How Investment Banks Make Their Money

There were a lot of people who requested for this answer from a few e-mails I have been receiving, so I figured I will conduct an article which explains it. Investment banks have numerous methods in which they receive revenue. Just to inform you, the major investment banks are JP Morgan, Goldman Sachs, Meryll Lynch and Morgan Stanley. These investment banks have proven to be government backed, due to the size of the company’s operations and the how their overall performance impact our economy. An Investment Bank is exactly how it sounds. They handle other corporations, hedge funds, governments and individual investor’s funds, and also give them investment advice. Primarily, they have a number of top shareholders that invest huge sums of capital to the investment bank with expectations of the company’s stock to rise in the future, which will yield the investor a profit. These banks have traders and investments managers within its firm for various other methods of other financial gain.

The investment banks mentioned above all issue IOUs, which are loans.  However, these IOUs cannot be compared to the US Treasury Bond as the T Bond has a history of no defaults, which reassures global investors and most crucially makes this particular investment known as a ‘safe haven’ investment in times of economic uncertainty or crisis, but for how long? Whenever they issue one of these IOU’s, they simply borrow from whoever purchases the IOU. The phrase simply means ‘I Owe You’ whatever the investors principal is, including the interest that is agreed. Their interest rates are usually higher than the US government treasuries as their investors would demand a higher rate on their investment considering they are not government and a collapse in the economy can affect their investment. The reason why the government treasuries are considered as a safe haven is simply because they own the printing presses, meaning they can print dollars to give you in any worse scenario, that’s if you are willing to accept it. The investment banks can’t simply do this, giving the government power. Every major investment bank operate in IOU issuing, from 1 month – 30-year maturity durations.

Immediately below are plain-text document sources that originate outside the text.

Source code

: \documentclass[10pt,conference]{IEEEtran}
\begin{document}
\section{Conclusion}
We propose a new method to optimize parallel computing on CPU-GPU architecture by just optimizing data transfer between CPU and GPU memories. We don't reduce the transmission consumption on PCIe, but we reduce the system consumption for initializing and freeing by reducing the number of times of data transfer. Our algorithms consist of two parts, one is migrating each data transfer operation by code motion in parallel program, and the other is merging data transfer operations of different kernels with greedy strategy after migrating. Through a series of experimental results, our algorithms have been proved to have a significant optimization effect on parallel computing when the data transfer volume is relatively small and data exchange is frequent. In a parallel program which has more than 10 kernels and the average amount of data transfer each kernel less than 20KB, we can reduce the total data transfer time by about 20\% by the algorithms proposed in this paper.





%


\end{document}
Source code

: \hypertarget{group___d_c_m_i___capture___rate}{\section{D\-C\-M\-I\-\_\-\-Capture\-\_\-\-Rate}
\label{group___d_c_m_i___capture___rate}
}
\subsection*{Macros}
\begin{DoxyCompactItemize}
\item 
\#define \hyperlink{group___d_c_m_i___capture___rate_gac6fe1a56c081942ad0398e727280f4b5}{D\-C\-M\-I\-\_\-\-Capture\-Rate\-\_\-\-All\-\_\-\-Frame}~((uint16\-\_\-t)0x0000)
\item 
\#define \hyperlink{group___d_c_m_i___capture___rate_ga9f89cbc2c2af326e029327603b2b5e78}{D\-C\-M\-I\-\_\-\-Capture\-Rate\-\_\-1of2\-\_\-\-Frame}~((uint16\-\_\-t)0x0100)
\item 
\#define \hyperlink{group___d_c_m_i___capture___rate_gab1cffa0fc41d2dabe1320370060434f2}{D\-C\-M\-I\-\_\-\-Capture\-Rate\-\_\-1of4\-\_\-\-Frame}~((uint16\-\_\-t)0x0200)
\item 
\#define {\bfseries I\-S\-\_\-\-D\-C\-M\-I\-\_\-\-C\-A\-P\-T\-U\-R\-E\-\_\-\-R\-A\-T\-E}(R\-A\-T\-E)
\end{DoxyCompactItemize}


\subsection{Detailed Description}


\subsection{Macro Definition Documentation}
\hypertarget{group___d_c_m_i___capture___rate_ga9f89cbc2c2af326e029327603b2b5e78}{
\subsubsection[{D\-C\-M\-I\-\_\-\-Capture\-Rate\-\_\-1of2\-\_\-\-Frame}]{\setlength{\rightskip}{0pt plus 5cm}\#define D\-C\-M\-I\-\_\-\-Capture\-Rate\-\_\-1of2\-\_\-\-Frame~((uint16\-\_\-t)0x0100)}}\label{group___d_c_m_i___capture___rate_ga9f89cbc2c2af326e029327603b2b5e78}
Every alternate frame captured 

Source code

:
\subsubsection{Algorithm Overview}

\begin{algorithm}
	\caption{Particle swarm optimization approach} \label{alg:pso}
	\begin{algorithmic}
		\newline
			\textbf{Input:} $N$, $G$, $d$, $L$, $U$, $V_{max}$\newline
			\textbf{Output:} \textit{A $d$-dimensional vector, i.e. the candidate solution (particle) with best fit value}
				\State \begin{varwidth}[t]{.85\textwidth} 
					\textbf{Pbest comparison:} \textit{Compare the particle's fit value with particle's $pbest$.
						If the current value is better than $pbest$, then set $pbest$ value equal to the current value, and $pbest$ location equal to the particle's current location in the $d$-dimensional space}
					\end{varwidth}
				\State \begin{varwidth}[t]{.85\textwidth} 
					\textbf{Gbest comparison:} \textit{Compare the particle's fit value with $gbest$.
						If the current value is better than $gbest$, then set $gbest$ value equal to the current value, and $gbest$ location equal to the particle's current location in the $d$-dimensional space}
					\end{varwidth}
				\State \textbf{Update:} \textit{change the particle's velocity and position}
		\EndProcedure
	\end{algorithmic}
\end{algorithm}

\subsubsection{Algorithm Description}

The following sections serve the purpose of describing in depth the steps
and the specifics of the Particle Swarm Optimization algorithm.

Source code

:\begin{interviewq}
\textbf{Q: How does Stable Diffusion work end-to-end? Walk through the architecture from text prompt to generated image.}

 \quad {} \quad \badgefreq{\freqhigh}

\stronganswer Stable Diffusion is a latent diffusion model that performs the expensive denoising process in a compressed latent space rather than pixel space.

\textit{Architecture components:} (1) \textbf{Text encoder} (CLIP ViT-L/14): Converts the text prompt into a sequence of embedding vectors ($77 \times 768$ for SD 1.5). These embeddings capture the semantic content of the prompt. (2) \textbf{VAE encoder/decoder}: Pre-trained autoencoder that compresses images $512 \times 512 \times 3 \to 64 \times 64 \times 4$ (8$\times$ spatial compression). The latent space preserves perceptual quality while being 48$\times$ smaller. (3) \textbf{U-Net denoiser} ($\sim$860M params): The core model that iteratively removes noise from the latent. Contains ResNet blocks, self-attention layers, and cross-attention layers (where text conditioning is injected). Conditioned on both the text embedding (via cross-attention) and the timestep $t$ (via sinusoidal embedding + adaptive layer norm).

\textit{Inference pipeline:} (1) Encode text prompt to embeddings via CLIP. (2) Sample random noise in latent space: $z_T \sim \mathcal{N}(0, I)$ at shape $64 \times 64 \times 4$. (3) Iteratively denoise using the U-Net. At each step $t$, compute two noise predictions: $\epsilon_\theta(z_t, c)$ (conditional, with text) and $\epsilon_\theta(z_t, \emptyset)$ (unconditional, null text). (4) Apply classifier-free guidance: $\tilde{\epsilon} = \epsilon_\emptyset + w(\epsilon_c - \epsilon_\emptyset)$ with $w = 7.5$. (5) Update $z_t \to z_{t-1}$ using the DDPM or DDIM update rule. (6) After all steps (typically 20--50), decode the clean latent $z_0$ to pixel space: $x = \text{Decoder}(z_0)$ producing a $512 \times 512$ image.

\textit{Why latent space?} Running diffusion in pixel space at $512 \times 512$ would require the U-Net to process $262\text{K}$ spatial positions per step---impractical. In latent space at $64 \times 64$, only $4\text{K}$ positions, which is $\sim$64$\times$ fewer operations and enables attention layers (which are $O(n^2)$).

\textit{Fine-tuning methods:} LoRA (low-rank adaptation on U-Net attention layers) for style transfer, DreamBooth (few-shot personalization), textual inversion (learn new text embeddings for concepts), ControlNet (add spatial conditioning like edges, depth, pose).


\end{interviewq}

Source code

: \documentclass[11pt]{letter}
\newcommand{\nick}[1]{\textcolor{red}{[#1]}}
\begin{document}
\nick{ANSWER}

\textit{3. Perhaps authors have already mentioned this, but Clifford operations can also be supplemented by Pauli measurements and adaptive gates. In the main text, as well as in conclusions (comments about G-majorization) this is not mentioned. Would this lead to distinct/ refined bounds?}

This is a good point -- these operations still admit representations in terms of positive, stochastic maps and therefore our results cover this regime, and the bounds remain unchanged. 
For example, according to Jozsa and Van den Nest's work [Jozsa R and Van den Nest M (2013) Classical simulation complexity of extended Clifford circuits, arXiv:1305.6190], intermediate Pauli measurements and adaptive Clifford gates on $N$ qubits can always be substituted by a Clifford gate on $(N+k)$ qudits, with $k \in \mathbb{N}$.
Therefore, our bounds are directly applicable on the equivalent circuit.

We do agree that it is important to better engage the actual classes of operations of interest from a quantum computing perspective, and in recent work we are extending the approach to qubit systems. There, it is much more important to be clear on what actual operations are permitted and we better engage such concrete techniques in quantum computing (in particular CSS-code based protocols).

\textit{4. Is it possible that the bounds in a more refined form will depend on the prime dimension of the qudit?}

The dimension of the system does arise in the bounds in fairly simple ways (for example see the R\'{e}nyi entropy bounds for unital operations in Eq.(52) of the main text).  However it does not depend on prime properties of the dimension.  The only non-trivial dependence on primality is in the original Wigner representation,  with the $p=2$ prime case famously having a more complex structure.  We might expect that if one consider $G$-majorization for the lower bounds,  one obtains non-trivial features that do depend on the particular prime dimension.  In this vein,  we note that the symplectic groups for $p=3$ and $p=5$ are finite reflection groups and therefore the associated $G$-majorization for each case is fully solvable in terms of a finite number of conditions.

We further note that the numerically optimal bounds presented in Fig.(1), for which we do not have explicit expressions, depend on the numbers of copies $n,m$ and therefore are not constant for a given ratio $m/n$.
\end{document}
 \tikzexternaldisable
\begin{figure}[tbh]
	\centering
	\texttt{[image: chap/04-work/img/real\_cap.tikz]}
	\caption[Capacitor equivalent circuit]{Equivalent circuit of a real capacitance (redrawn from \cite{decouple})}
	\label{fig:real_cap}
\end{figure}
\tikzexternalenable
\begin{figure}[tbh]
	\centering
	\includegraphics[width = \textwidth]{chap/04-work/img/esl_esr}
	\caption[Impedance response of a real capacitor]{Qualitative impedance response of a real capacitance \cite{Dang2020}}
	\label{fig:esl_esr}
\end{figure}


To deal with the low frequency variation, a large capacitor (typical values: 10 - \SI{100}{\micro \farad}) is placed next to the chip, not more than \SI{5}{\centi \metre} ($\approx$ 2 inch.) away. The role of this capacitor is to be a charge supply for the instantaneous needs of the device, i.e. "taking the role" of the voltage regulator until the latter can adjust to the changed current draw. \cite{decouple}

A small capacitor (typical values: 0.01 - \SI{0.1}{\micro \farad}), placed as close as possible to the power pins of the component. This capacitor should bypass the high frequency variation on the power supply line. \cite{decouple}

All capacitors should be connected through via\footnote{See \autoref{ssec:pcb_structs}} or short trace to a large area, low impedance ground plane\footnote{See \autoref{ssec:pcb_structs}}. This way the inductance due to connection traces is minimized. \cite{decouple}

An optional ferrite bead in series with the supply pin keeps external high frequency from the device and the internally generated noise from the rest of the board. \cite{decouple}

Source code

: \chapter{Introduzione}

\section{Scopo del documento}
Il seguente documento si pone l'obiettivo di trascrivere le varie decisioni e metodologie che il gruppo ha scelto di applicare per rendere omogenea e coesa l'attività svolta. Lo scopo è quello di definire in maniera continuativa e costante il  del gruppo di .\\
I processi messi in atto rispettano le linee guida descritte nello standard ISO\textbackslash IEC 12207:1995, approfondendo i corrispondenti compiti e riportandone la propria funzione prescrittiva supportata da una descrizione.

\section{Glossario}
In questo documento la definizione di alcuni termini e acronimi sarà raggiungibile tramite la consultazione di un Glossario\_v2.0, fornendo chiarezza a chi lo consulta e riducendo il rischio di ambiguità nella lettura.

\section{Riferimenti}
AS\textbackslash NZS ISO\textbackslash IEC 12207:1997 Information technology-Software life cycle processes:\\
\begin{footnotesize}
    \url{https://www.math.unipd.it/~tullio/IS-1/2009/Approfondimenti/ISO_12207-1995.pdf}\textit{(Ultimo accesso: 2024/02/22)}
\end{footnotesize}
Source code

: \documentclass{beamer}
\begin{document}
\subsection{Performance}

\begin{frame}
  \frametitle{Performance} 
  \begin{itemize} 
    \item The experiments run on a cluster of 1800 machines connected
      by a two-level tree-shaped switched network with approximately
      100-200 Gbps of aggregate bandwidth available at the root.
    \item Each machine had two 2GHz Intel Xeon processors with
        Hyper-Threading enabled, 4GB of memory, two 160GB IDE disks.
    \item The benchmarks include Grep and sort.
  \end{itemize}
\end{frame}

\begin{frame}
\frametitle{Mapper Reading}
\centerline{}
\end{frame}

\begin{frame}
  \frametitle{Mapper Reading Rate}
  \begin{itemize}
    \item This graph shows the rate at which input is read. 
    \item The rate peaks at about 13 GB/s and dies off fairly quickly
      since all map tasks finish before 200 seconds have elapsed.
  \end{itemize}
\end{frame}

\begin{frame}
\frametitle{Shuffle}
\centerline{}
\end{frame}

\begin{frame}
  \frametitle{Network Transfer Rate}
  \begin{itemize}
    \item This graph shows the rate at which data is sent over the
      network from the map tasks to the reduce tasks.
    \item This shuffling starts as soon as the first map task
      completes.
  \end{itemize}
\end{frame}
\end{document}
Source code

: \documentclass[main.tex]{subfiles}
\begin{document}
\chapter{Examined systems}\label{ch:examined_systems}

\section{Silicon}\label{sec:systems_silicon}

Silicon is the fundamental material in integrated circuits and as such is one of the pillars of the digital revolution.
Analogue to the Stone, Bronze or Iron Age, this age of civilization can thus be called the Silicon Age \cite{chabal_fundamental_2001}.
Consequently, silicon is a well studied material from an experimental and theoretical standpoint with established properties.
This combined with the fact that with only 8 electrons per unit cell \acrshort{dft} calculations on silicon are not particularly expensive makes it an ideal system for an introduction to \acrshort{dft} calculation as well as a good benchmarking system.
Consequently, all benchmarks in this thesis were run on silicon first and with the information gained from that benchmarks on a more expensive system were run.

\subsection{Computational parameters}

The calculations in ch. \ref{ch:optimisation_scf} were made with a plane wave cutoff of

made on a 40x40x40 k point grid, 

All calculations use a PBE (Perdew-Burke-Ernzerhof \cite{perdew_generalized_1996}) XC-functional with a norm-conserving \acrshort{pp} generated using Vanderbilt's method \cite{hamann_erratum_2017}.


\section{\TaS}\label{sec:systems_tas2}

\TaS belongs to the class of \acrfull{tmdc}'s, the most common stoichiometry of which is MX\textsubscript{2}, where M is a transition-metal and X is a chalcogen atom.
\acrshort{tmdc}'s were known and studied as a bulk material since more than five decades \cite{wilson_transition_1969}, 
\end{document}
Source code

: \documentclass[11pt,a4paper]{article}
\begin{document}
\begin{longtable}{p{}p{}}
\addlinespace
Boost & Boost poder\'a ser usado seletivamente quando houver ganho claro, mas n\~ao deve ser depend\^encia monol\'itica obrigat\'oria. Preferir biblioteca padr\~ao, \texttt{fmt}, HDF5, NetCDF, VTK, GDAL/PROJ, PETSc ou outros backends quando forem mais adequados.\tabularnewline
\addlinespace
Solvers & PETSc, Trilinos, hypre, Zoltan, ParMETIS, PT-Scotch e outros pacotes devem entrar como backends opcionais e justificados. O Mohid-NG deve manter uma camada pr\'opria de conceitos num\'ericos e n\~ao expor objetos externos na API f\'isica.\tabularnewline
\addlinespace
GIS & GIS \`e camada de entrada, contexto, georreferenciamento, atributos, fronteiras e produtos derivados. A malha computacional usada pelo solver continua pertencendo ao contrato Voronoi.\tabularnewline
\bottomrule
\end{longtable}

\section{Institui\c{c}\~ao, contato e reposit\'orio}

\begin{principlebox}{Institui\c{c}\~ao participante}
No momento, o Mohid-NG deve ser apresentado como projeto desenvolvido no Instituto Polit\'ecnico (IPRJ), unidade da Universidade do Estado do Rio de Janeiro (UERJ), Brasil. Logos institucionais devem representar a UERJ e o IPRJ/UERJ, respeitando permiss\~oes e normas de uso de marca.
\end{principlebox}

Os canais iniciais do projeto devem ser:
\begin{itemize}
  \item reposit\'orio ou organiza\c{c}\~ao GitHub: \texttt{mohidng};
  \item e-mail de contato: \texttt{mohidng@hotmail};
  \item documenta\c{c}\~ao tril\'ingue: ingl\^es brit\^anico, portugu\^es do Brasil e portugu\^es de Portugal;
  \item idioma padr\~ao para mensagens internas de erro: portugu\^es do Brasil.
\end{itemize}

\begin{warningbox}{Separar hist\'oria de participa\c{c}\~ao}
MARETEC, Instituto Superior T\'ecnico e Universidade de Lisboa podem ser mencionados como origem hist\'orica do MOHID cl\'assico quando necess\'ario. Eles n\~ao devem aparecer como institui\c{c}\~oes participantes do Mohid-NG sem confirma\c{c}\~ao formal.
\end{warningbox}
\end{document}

Reflecting back to the major investment banks being backed by the government, let’s take into consideration the 2008 financial crisis. Most of you may know of the $700 billion bailout money that all these investment banks received to make up for their risky Mortgage Backed Securities and other complex securities purchases. Each of these firms had huge amounts of investments in these securities, with leverage ratio’s as high as 16:1. When the value of these securities was revised by the Standard and Poor rating agencies, this devalued those assets, which ultimately led to a devaluation in global house prices. Let’s focus on Lehman Brothers. This is an investment bank that were heavily involved in the purchases of these risky securities. Unfortunately for Lehman, they did not receive any funding from the government. Barclays said they were willing to help out, if only the US Treasury could provide a back-stop. Evidently the US Treasury was not interested in providing a back-stop due to the risks, which led to Lehman Brothers filing for chapter 11 bankruptcy. Reflecting back to the IOU’s that each of these investment banks issue out, there are short-term to long-term IOUs. They could not make good on their T-notes, which were the IOU’s that had a relatively closer date to maturity – which will ultimately lead to a default on their loans. (Bear in mind that this was in the billions range if you calculate it collectively). Filing for bankruptcy for investment banks is clearly stating to the courts that they cannot make good on their IOU’s and they will need to disperse their assets in an orderly fashion in order for the payments to be returned to their investors and shareholders or its equivalent.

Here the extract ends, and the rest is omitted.